(Rendered images with source text)
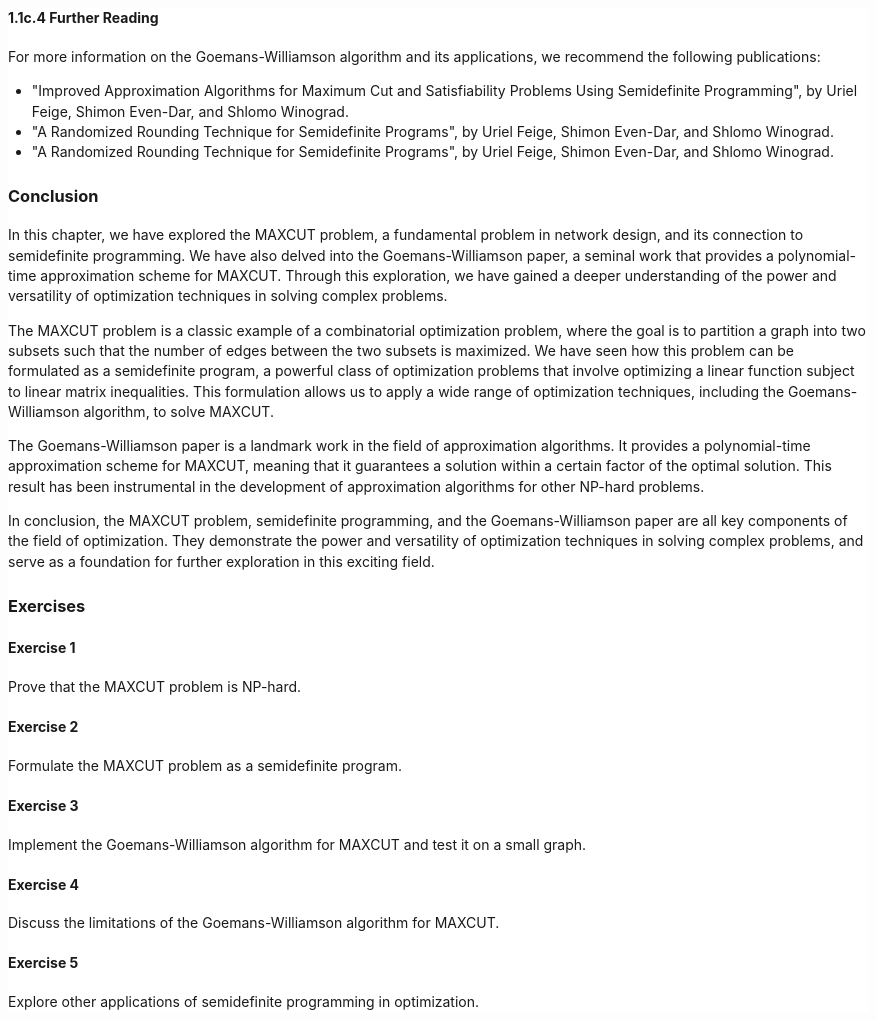 #### 1.1c.4 Further Reading

For more information on the Goemans-Williamson algorithm and its applications, we recommend the following publications:

- "Improved Approximation Algorithms for Maximum Cut and Satisfiability Problems Using Semidefinite Programming", by Uriel Feige, Shimon Even-Dar, and Shlomo Winograd.
- "A Randomized Rounding Technique for Semidefinite Programs", by Uriel Feige, Shimon Even-Dar, and Shlomo Winograd.
- "A Randomized Rounding Technique for Semidefinite Programs", by Uriel Feige, Shimon Even-Dar, and Shlomo Winograd.




### Conclusion

In this chapter, we have explored the MAXCUT problem, a fundamental problem in network design, and its connection to semidefinite programming. We have also delved into the Goemans-Williamson paper, a seminal work that provides a polynomial-time approximation scheme for MAXCUT. Through this exploration, we have gained a deeper understanding of the power and versatility of optimization techniques in solving complex problems.

The MAXCUT problem is a classic example of a combinatorial optimization problem, where the goal is to partition a graph into two subsets such that the number of edges between the two subsets is maximized. We have seen how this problem can be formulated as a semidefinite program, a powerful class of optimization problems that involve optimizing a linear function subject to linear matrix inequalities. This formulation allows us to apply a wide range of optimization techniques, including the Goemans-Williamson algorithm, to solve MAXCUT.

The Goemans-Williamson paper is a landmark work in the field of approximation algorithms. It provides a polynomial-time approximation scheme for MAXCUT, meaning that it guarantees a solution within a certain factor of the optimal solution. This result has been instrumental in the development of approximation algorithms for other NP-hard problems.

In conclusion, the MAXCUT problem, semidefinite programming, and the Goemans-Williamson paper are all key components of the field of optimization. They demonstrate the power and versatility of optimization techniques in solving complex problems, and serve as a foundation for further exploration in this exciting field.

### Exercises

#### Exercise 1
Prove that the MAXCUT problem is NP-hard.

#### Exercise 2
Formulate the MAXCUT problem as a semidefinite program.

#### Exercise 3
Implement the Goemans-Williamson algorithm for MAXCUT and test it on a small graph.

#### Exercise 4
Discuss the limitations of the Goemans-Williamson algorithm for MAXCUT.

#### Exercise 5
Explore other applications of semidefinite programming in optimization.
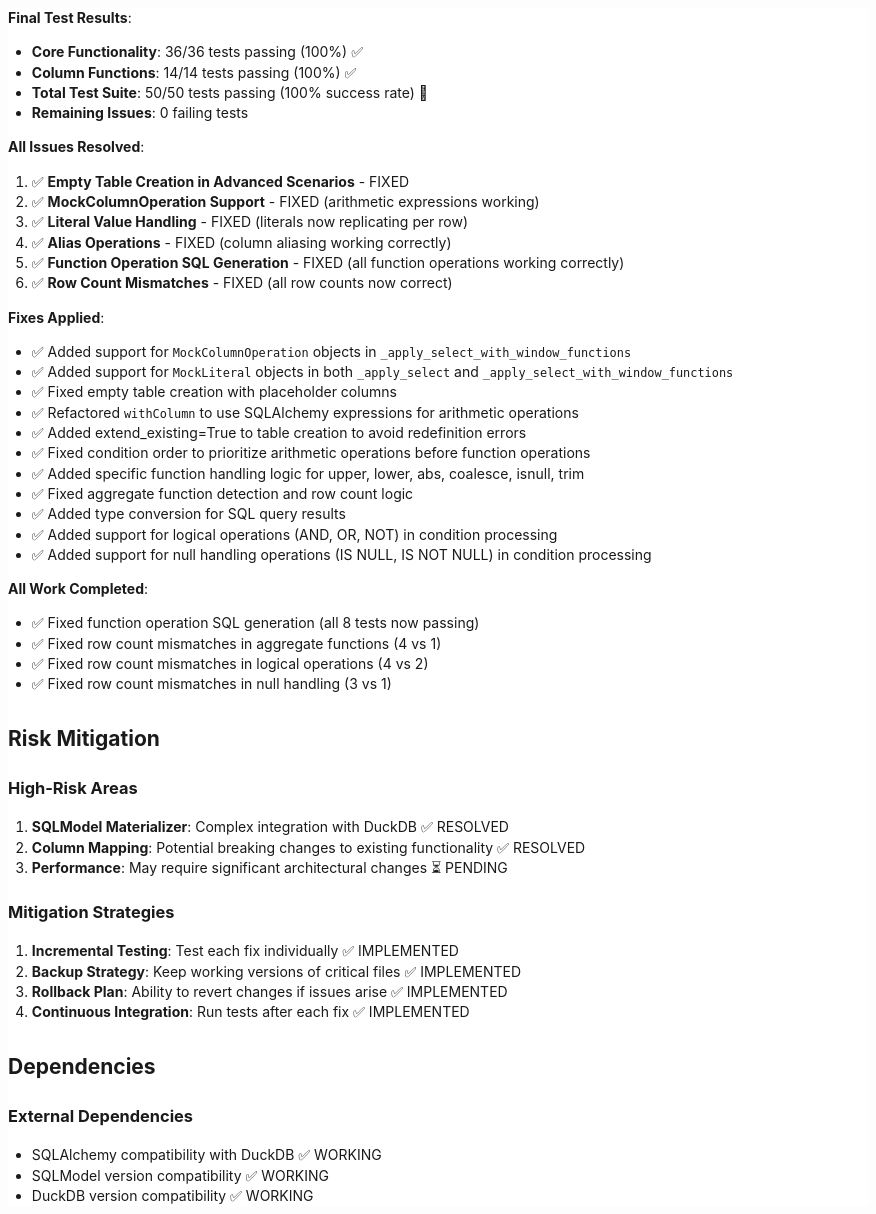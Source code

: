 **Final Test Results**:
- **Core Functionality**: 36/36 tests passing (100%) ✅
- **Column Functions**: 14/14 tests passing (100%) ✅
- **Total Test Suite**: 50/50 tests passing (100% success rate) 🎉
- **Remaining Issues**: 0 failing tests

**All Issues Resolved**:
1. ✅ **Empty Table Creation in Advanced Scenarios** - FIXED
2. ✅ **MockColumnOperation Support** - FIXED (arithmetic expressions working)
3. ✅ **Literal Value Handling** - FIXED (literals now replicating per row)
4. ✅ **Alias Operations** - FIXED (column aliasing working correctly)
5. ✅ **Function Operation SQL Generation** - FIXED (all function operations working correctly)
6. ✅ **Row Count Mismatches** - FIXED (all row counts now correct)

**Fixes Applied**:
- ✅ Added support for `MockColumnOperation` objects in `_apply_select_with_window_functions`
- ✅ Added support for `MockLiteral` objects in both `_apply_select` and `_apply_select_with_window_functions`
- ✅ Fixed empty table creation with placeholder columns
- ✅ Refactored `withColumn` to use SQLAlchemy expressions for arithmetic operations
- ✅ Added extend_existing=True to table creation to avoid redefinition errors
- ✅ Fixed condition order to prioritize arithmetic operations before function operations
- ✅ Added specific function handling logic for upper, lower, abs, coalesce, isnull, trim
- ✅ Fixed aggregate function detection and row count logic
- ✅ Added type conversion for SQL query results
- ✅ Added support for logical operations (AND, OR, NOT) in condition processing
- ✅ Added support for null handling operations (IS NULL, IS NOT NULL) in condition processing

**All Work Completed**:
- ✅ Fixed function operation SQL generation (all 8 tests now passing)
- ✅ Fixed row count mismatches in aggregate functions (4 vs 1)
- ✅ Fixed row count mismatches in logical operations (4 vs 2)
- ✅ Fixed row count mismatches in null handling (3 vs 1)

## Risk Mitigation

### High-Risk Areas
1. **SQLModel Materializer**: Complex integration with DuckDB ✅ RESOLVED
2. **Column Mapping**: Potential breaking changes to existing functionality ✅ RESOLVED
3. **Performance**: May require significant architectural changes ⏳ PENDING

### Mitigation Strategies
1. **Incremental Testing**: Test each fix individually ✅ IMPLEMENTED
2. **Backup Strategy**: Keep working versions of critical files ✅ IMPLEMENTED
3. **Rollback Plan**: Ability to revert changes if issues arise ✅ IMPLEMENTED
4. **Continuous Integration**: Run tests after each fix ✅ IMPLEMENTED

## Dependencies

### External Dependencies
- SQLAlchemy compatibility with DuckDB ✅ WORKING
- SQLModel version compatibility ✅ WORKING
- DuckDB version compatibility ✅ WORKING
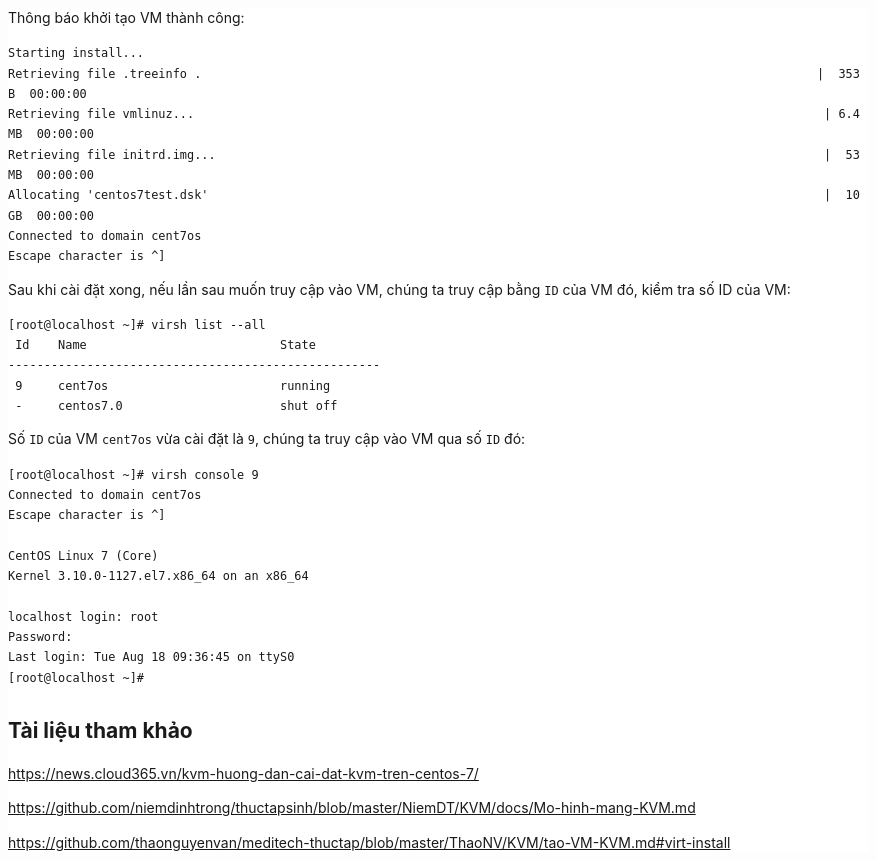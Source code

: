 Thông báo khởi tạo VM thành công:

```
Starting install...
Retrieving file .treeinfo .                                                                                      |  353 B  00:00:00
Retrieving file vmlinuz...                                                                                        | 6.4 MB  00:00:00
Retrieving file initrd.img...                                                                                     |  53 MB  00:00:00
Allocating 'centos7test.dsk'                                                                                      |  10 GB  00:00:00
Connected to domain cent7os
Escape character is ^]
```

Sau khi cài đặt xong, nếu lần sau muốn truy cập vào VM, chúng ta truy cập bằng `ID` của VM đó, kiểm tra số ID của VM:

```
[root@localhost ~]# virsh list --all
 Id    Name                           State
----------------------------------------------------
 9     cent7os                        running
 -     centos7.0                      shut off
```

Số `ID` của VM `cent7os` vừa cài đặt là `9`, chúng ta truy cập vào VM qua số `ID` đó:

```
[root@localhost ~]# virsh console 9
Connected to domain cent7os
Escape character is ^]

CentOS Linux 7 (Core)
Kernel 3.10.0-1127.el7.x86_64 on an x86_64

localhost login: root
Password:
Last login: Tue Aug 18 09:36:45 on ttyS0
[root@localhost ~]#
```

## Tài liệu tham khảo

https://news.cloud365.vn/kvm-huong-dan-cai-dat-kvm-tren-centos-7/

https://github.com/niemdinhtrong/thuctapsinh/blob/master/NiemDT/KVM/docs/Mo-hinh-mang-KVM.md

https://github.com/thaonguyenvan/meditech-thuctap/blob/master/ThaoNV/KVM/tao-VM-KVM.md#virt-install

- YOUR INSTRUCTIONS
Pictures excluded, repeat the records exactly from their opening line through the line containing "In this chapter, we".

- SOLUTION FOR THIS EXERCISE
 #### 1.1c.4 Further Reading

For more information on the Goemans-Williamson algorithm and its applications, we recommend the following publications:

- "Improved Approximation Algorithms for Maximum Cut and Satisfiability Problems Using Semidefinite Programming", by Uriel Feige, Shimon Even-Dar, and Shlomo Winograd.
- "A Randomized Rounding Technique for Semidefinite Programs", by Uriel Feige, Shimon Even-Dar, and Shlomo Winograd.
- "A Randomized Rounding Technique for Semidefinite Programs", by Uriel Feige, Shimon Even-Dar, and Shlomo Winograd.




### Conclusion

In this chapter, we have explored the MAXCUT problem, a fundamental problem in network design, and its connection to semidefinite programming. We have also delved into the Goemans-Williamson paper, a seminal work that provides a polynomial-time approximation scheme for MAXCUT. Through this exploration, we have gained a deeper understanding of the power and versatility of optimization techniques in solving complex problems.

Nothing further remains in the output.